Rate limiting architecture

Arbitex enforces rate limits at the ASGI middleware layer before requests reach application logic. This document covers how the sliding window algorithm works, how client identity is resolved, the per-endpoint tier table, OAuth M2M tiers, enterprise overrides, Redis-backed storage, and all configuration options.

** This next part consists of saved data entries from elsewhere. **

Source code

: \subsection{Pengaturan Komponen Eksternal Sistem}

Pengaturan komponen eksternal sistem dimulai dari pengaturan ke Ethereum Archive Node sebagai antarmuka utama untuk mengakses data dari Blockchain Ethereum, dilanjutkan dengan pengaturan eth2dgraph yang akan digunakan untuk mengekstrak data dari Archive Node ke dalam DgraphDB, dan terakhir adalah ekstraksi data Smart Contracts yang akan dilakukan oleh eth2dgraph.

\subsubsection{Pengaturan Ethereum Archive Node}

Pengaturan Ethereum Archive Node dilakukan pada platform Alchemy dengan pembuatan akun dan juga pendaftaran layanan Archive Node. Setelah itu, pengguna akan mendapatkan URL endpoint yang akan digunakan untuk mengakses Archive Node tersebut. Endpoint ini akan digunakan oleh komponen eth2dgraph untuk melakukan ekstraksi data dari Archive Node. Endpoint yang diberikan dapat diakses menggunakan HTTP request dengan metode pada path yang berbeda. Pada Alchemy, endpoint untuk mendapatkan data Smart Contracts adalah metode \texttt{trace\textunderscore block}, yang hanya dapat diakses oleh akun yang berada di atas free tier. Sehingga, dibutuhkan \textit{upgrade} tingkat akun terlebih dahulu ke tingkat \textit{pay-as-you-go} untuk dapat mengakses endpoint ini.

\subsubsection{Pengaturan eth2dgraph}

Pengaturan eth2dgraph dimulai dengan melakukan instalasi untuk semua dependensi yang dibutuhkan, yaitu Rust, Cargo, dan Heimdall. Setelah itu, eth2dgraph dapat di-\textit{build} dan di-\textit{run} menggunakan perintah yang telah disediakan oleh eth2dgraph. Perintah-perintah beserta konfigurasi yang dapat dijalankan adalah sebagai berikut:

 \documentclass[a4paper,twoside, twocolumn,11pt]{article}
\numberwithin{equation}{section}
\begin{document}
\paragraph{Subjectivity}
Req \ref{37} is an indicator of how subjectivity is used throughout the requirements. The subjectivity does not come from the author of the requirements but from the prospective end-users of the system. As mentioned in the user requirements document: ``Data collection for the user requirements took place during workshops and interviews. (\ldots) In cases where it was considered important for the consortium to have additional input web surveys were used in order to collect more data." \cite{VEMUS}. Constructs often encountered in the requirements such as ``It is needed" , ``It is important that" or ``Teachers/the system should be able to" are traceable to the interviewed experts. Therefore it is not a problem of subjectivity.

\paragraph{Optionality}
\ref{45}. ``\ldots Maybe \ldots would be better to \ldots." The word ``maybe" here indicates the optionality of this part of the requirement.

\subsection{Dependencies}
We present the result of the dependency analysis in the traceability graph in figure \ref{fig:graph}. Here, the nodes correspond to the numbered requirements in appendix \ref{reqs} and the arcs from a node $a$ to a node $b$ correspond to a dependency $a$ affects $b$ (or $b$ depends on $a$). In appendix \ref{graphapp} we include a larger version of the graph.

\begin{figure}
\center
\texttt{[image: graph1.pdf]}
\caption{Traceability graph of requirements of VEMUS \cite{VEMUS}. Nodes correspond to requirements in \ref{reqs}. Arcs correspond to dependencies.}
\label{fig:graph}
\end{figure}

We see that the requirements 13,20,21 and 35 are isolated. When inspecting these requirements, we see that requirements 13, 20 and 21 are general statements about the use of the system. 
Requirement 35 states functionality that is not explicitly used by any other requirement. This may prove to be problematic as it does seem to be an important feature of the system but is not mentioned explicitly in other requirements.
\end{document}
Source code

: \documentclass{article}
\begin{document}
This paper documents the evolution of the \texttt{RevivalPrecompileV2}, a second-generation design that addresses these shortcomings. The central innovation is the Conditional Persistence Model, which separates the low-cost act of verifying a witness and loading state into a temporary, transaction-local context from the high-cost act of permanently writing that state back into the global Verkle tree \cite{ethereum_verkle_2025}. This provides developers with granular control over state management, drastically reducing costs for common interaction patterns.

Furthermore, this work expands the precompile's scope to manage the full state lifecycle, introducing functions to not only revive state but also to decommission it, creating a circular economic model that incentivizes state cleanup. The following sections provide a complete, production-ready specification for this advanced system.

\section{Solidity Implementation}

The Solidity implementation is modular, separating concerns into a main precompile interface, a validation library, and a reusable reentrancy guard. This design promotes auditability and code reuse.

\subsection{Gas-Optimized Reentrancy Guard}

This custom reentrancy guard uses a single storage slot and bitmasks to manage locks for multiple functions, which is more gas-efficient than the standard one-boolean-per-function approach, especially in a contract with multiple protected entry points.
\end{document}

Source: backend/app/middleware/rate_limit.py

Architecture overview

Incoming HTTP request
        │
        ▼
┌──────────────────────────────────────────────────────┐
│              RateLimitMiddleware (ASGI)               │
│                                                      │
│  1. Exempt check  (/health, OPTIONS → pass through)  │
│  2. Extract client identity                          │
│     ├─ M2M JWT → oauth:{client_id}                   │
│     ├─ User JWT → user:{uuid}                        │
│     └─ Unauthenticated → ip:<address>                │
│  3. Resolve limit (tier → enterprise override)       │
│  4. Check sliding window (Redis → in-memory)         │
│  5. Allow or 429                                     │
└──────────────────────────────────────────────────────┘
        │
        ▼
  Application handler

Every response (allowed or denied) receives rate limit headers:

X-RateLimit-Limit: 60
X-RateLimit-Remaining: 42
X-RateLimit-Reset: 1741789380

Client identity resolution

The middleware identifies clients in this priority order:

OAuth M2M JWT (token_type=m2m): Bucket key oauth:{client_id}. Rate limited under a separate M2M tier system. The rate_limit_tier claim is read directly from the token — no database lookup per request.
User JWT (token_type=user or standard): Bucket key user:{uuid} (from JWT sub claim).
Unauthenticated (no valid JWT or expired token): Bucket key ip:<client-ip>.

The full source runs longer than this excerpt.